Title:The Tyranny of Clichés
- Buy the Book
- Obama loves to talk to people who already agree with him while acting like he persuaded them about something.
- Young people also seemed to give Obama the impression that he’s a really funny guy.
- The president is utterly incapable of arguing with anything other than a fictional opponent.
President Obama was doing his favorite thing this week: talking to crowds of adoring young people who already agree with him while acting like he persuaded them about something.
They also seemed to give Obama the impression that he’s a really funny guy. On Wednesday, he told a crowd of 1,400 at the University of Michigan that he visited a local deli, Zingerman’s. He proceeded to tell a long story about ordering the small Reuben sandwich, which he said was “killer.” That description got a good laugh. Then he explained how he thought the sandwich was too big, so he shared it with his adviser, Valerie Jarrett.
“After I finished [my] half, I wanted [her] half back,” Obama said. “But it was too late, all she had was the pickle – so I took the pickle.”
“Took the pickle” was a huge laugh line.
Pickle is a funny word, but still; when an audience thinks this is a knee-slapper, you know it’s not a rough crowd.
But Obama had a serious point to make as well. Zingerman’s “is a business that treats its workers well and rewards honest work with honest wages. And that’s what I’m here to talk about today.” He then segued into a pitch for raising the minimum wage.

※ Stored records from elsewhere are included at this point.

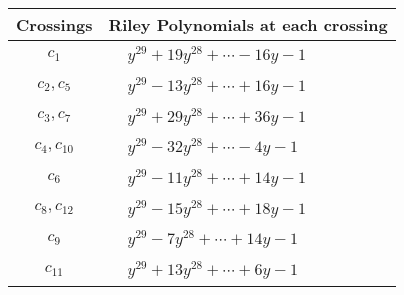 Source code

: \documentclass[1p]{elsarticle_modified}
\theoremstyle{definition}
\begin{document}
\begin{tabular}{m{50pt}|m{274pt}}
Crossings & \hspace{64pt}Riley Polynomials at each crossing \\
\hline $$\begin{aligned}c_{1}\end{aligned}$$&$\begin{aligned}
&y^{29}+19 y^{28}+\cdots-16 y-1
\end{aligned}$\\
\hline $$\begin{aligned}c_{2},c_{5}\end{aligned}$$&$\begin{aligned}
&y^{29}-13 y^{28}+\cdots+16 y-1
\end{aligned}$\\
\hline $$\begin{aligned}c_{3},c_{7}\end{aligned}$$&$\begin{aligned}
&y^{29}+29 y^{28}+\cdots+36 y-1
\end{aligned}$\\
\hline $$\begin{aligned}c_{4},c_{10}\end{aligned}$$&$\begin{aligned}
&y^{29}-32 y^{28}+\cdots-4 y-1
\end{aligned}$\\
\hline $$\begin{aligned}c_{6}\end{aligned}$$&$\begin{aligned}
&y^{29}-11 y^{28}+\cdots+14 y-1
\end{aligned}$\\
\hline $$\begin{aligned}c_{8},c_{12}\end{aligned}$$&$\begin{aligned}
&y^{29}-15 y^{28}+\cdots+18 y-1
\end{aligned}$\\
\hline $$\begin{aligned}c_{9}\end{aligned}$$&$\begin{aligned}
&y^{29}-7 y^{28}+\cdots+14 y-1
\end{aligned}$\\
\hline $$\begin{aligned}c_{11}\end{aligned}$$&$\begin{aligned}
&y^{29}+13 y^{28}+\cdots+6 y-1
\end{aligned}$\\
\hline
\end{tabular}\\~\\
\end{document}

National Review’s Andrew Johnson noted that Zingerman’s is pretty expensive. That small Reuben cost $13.99 – pickle included! (Thank you! I’m here all week. Please tip your servers.) The large goes for nearly $17. The irony might have been lost on the president that Zingerman’s “honest wages” also lead to high prices.
Using Zingerman’s as his comedic muse, the president transformed into Zinger-Man. According to the Washington Post, Obama hurled “a series of zingers to draw a contrast with Republicans on the economy in an election year.”
Breaking slightly from the standard talking point that the GOP is out of ideas, Obama said, “Now, to give them credit, they do have one original idea, which is to repeal Obamacare.”
He then turned to Representative Paul Ryan’s budget proposal: “If they tried to sell this sandwich at Zingerman’s, they’d have to call it the Stinkburger, or the Meanwich.”
Not since the First Barbary War, when Thomas Jefferson proclaimed, “I see London, I see France, I see John Adams’ underpants” has a president so successfully combined deep wit with biting criticism of a political opponent. (Yes, that was a joke, in case the absence of the word “pickle” threw you off.)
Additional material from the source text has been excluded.